#### SUPPLIED MATERIAL

[Start of Attachment]

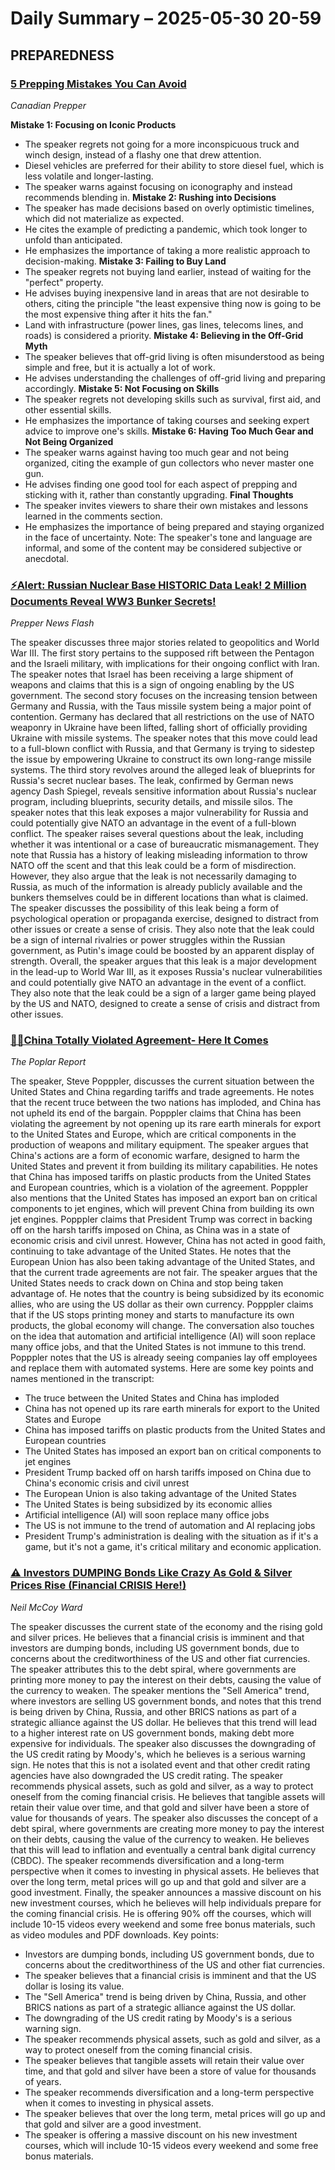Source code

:# Daily Summary – 2025-05-30 20-59



## PREPAREDNESS

### [5 Prepping Mistakes You Can Avoid](https://www.youtube.com/watch?v=DKP3vh0lpk0)
*Canadian Prepper*  

**Mistake 1: Focusing on Iconic Products**
* The speaker regrets not going for a more inconspicuous truck and winch design, instead of a flashy one that drew attention.
* Diesel vehicles are preferred for their ability to store diesel fuel, which is less volatile and longer-lasting.
* The speaker warns against focusing on iconography and instead recommends blending in.
**Mistake 2: Rushing into Decisions**
* The speaker has made decisions based on overly optimistic timelines, which did not materialize as expected.
* He cites the example of predicting a pandemic, which took longer to unfold than anticipated.
* He emphasizes the importance of taking a more realistic approach to decision-making.
**Mistake 3: Failing to Buy Land**
* The speaker regrets not buying land earlier, instead of waiting for the "perfect" property.
* He advises buying inexpensive land in areas that are not desirable to others, citing the principle "the least expensive thing now is going to be the most expensive thing after it hits the fan."
* Land with infrastructure (power lines, gas lines, telecoms lines, and roads) is considered a priority.
**Mistake 4: Believing in the Off-Grid Myth**
* The speaker believes that off-grid living is often misunderstood as being simple and free, but it is actually a lot of work.
* He advises understanding the challenges of off-grid living and preparing accordingly.
**Mistake 5: Not Focusing on Skills**
* The speaker regrets not developing skills such as survival, first aid, and other essential skills.
* He emphasizes the importance of taking courses and seeking expert advice to improve one's skills.
**Mistake 6: Having Too Much Gear and Not Being Organized**
* The speaker warns against having too much gear and not being organized, citing the example of gun collectors who never master one gun.
* He advises finding one good tool for each aspect of prepping and sticking with it, rather than constantly upgrading.
**Final Thoughts**
* The speaker invites viewers to share their own mistakes and lessons learned in the comments section.
* He emphasizes the importance of being prepared and staying organized in the face of uncertainty.
Note: The speaker's tone and language are informal, and some of the content may be considered subjective or anecdotal.



### [⚡Alert: Russian Nuclear Base HISTORIC Data Leak! 2 Million Documents Reveal WW3 Bunker Secrets!](https://www.youtube.com/watch?v=jJwpfAraOQA)
*Prepper News Flash*  

The speaker discusses three major stories related to geopolitics and World War III. The first story pertains to the supposed rift between the Pentagon and the Israeli military, with implications for their ongoing conflict with Iran. The speaker notes that Israel has been receiving a large shipment of weapons and claims that this is a sign of ongoing enabling by the US government.
The second story focuses on the increasing tension between Germany and Russia, with the Taus missile system being a major point of contention. Germany has declared that all restrictions on the use of NATO weaponry in Ukraine have been lifted, falling short of officially providing Ukraine with missile systems. The speaker notes that this move could lead to a full-blown conflict with Russia, and that Germany is trying to sidestep the issue by empowering Ukraine to construct its own long-range missile systems.
The third story revolves around the alleged leak of blueprints for Russia's secret nuclear bases. The leak, confirmed by German news agency Dash Spiegel, reveals sensitive information about Russia's nuclear program, including blueprints, security details, and missile silos. The speaker notes that this leak exposes a major vulnerability for Russia and could potentially give NATO an advantage in the event of a full-blown conflict.
The speaker raises several questions about the leak, including whether it was intentional or a case of bureaucratic mismanagement. They note that Russia has a history of leaking misleading information to throw NATO off the scent and that this leak could be a form of misdirection. However, they also argue that the leak is not necessarily damaging to Russia, as much of the information is already publicly available and the bunkers themselves could be in different locations than what is claimed.
The speaker discusses the possibility of this leak being a form of psychological operation or propaganda exercise, designed to distract from other issues or create a sense of crisis. They also note that the leak could be a sign of internal rivalries or power struggles within the Russian government, as Putin's image could be boosted by an apparent display of strength.
Overall, the speaker argues that this leak is a major development in the lead-up to World War III, as it exposes Russia's nuclear vulnerabilities and could potentially give NATO an advantage in the event of a conflict. They also note that the leak could be a sign of a larger game being played by the US and NATO, designed to create a sense of crisis and distract from other issues.



### [🚨🚨China Totally Violated Agreement- Here It Comes](https://www.youtube.com/watch?v=n8oEJdkpqf4)
*The Poplar Report*  

The speaker, Steve Popppler, discusses the current situation between the United States and China regarding tariffs and trade agreements. He notes that the recent truce between the two nations has imploded, and China has not upheld its end of the bargain. Popppler claims that China has been violating the agreement by not opening up its rare earth minerals for export to the United States and Europe, which are critical components in the production of weapons and military equipment.
The speaker argues that China's actions are a form of economic warfare, designed to harm the United States and prevent it from building its military capabilities. He notes that China has imposed tariffs on plastic products from the United States and European countries, which is a violation of the agreement. Popppler also mentions that the United States has imposed an export ban on critical components to jet engines, which will prevent China from building its own jet engines.
Popppler claims that President Trump was correct in backing off on the harsh tariffs imposed on China, as China was in a state of economic crisis and civil unrest. However, China has not acted in good faith, continuing to take advantage of the United States. He notes that the European Union has also been taking advantage of the United States, and that the current trade agreements are not fair.
The speaker argues that the United States needs to crack down on China and stop being taken advantage of. He notes that the country is being subsidized by its economic allies, who are using the US dollar as their own currency. Popppler claims that if the US stops printing money and starts to manufacture its own products, the global economy will change.
The conversation also touches on the idea that automation and artificial intelligence (AI) will soon replace many office jobs, and that the United States is not immune to this trend. Popppler notes that the US is already seeing companies lay off employees and replace them with automated systems.
Here are some key points and names mentioned in the transcript:
* The truce between the United States and China has imploded
* China has not opened up its rare earth minerals for export to the United States and Europe
* China has imposed tariffs on plastic products from the United States and European countries
* The United States has imposed an export ban on critical components to jet engines
* President Trump backed off on harsh tariffs imposed on China due to China's economic crisis and civil unrest
* The European Union is also taking advantage of the United States
* The United States is being subsidized by its economic allies
* Artificial intelligence (AI) will soon replace many office jobs
* The US is not immune to the trend of automation and AI replacing jobs
* President Trump's administration is dealing with the situation as if it's a game, but it's not a game, it's critical military and economic application.



### [⚠️ Investors DUMPING Bonds Like Crazy As Gold & Silver Prices Rise (Financial CRISIS Here!)](https://www.youtube.com/watch?v=dOyoljrgDJY)
*Neil McCoy Ward*  

The speaker discusses the current state of the economy and the rising gold and silver prices. He believes that a financial crisis is imminent and that investors are dumping bonds, including US government bonds, due to concerns about the creditworthiness of the US and other fiat currencies. The speaker attributes this to the debt spiral, where governments are printing more money to pay the interest on their debts, causing the value of the currency to weaken.
The speaker mentions the "Sell America" trend, where investors are selling US government bonds, and notes that this trend is being driven by China, Russia, and other BRICS nations as part of a strategic alliance against the US dollar. He believes that this trend will lead to a higher interest rate on US government bonds, making debt more expensive for individuals.
The speaker also discusses the downgrading of the US credit rating by Moody's, which he believes is a serious warning sign. He notes that this is not a isolated event and that other credit rating agencies have also downgraded the US credit rating.
The speaker recommends physical assets, such as gold and silver, as a way to protect oneself from the coming financial crisis. He believes that tangible assets will retain their value over time, and that gold and silver have been a store of value for thousands of years.
The speaker also discusses the concept of a debt spiral, where governments are creating more money to pay the interest on their debts, causing the value of the currency to weaken. He believes that this will lead to inflation and eventually a central bank digital currency (CBDC).
The speaker recommends diversification and a long-term perspective when it comes to investing in physical assets. He believes that over the long term, metal prices will go up and that gold and silver are a good investment.
Finally, the speaker announces a massive discount on his new investment courses, which he believes will help individuals prepare for the coming financial crisis. He is offering 90% off the courses, which will include 10-15 videos every weekend and some free bonus materials, such as video modules and PDF downloads.
Key points:
* Investors are dumping bonds, including US government bonds, due to concerns about the creditworthiness of the US and other fiat currencies.
* The speaker believes that a financial crisis is imminent and that the US dollar is losing its value.
* The "Sell America" trend is being driven by China, Russia, and other BRICS nations as part of a strategic alliance against the US dollar.
* The downgrading of the US credit rating by Moody's is a serious warning sign.
* The speaker recommends physical assets, such as gold and silver, as a way to protect oneself from the coming financial crisis.
* The speaker believes that tangible assets will retain their value over time, and that gold and silver have been a store of value for thousands of years.
* The speaker recommends diversification and a long-term perspective when it comes to investing in physical assets.
* The speaker believes that over the long term, metal prices will go up and that gold and silver are a good investment.
* The speaker is offering a massive discount on his new investment courses, which will include 10-15 videos every weekend and some free bonus materials.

[End of Attachment]

#### DIRECTIONS FOR THIS TASK
A word-for-word copy is needed, starting at the first line of the listing and ending with the line bearing "the Off-Grid Myth**". No pictures.

#### WRITTEN RESPONSE
Source code

:# Daily Summary – 2025-05-30 20-59



## PREPAREDNESS

### [5 Prepping Mistakes You Can Avoid](https://www.youtube.com/watch?v=DKP3vh0lpk0)
*Canadian Prepper*  

**Mistake 1: Focusing on Iconic Products**
* The speaker regrets not going for a more inconspicuous truck and winch design, instead of a flashy one that drew attention.
* Diesel vehicles are preferred for their ability to store diesel fuel, which is less volatile and longer-lasting.
* The speaker warns against focusing on iconography and instead recommends blending in.
**Mistake 2: Rushing into Decisions**
* The speaker has made decisions based on overly optimistic timelines, which did not materialize as expected.
* He cites the example of predicting a pandemic, which took longer to unfold than anticipated.
* He emphasizes the importance of taking a more realistic approach to decision-making.
**Mistake 3: Failing to Buy Land**
* The speaker regrets not buying land earlier, instead of waiting for the "perfect" property.
* He advises buying inexpensive land in areas that are not desirable to others, citing the principle "the least expensive thing now is going to be the most expensive thing after it hits the fan."
* Land with infrastructure (power lines, gas lines, telecoms lines, and roads) is considered a priority.
**Mistake 4: Believing in the Off-Grid Myth**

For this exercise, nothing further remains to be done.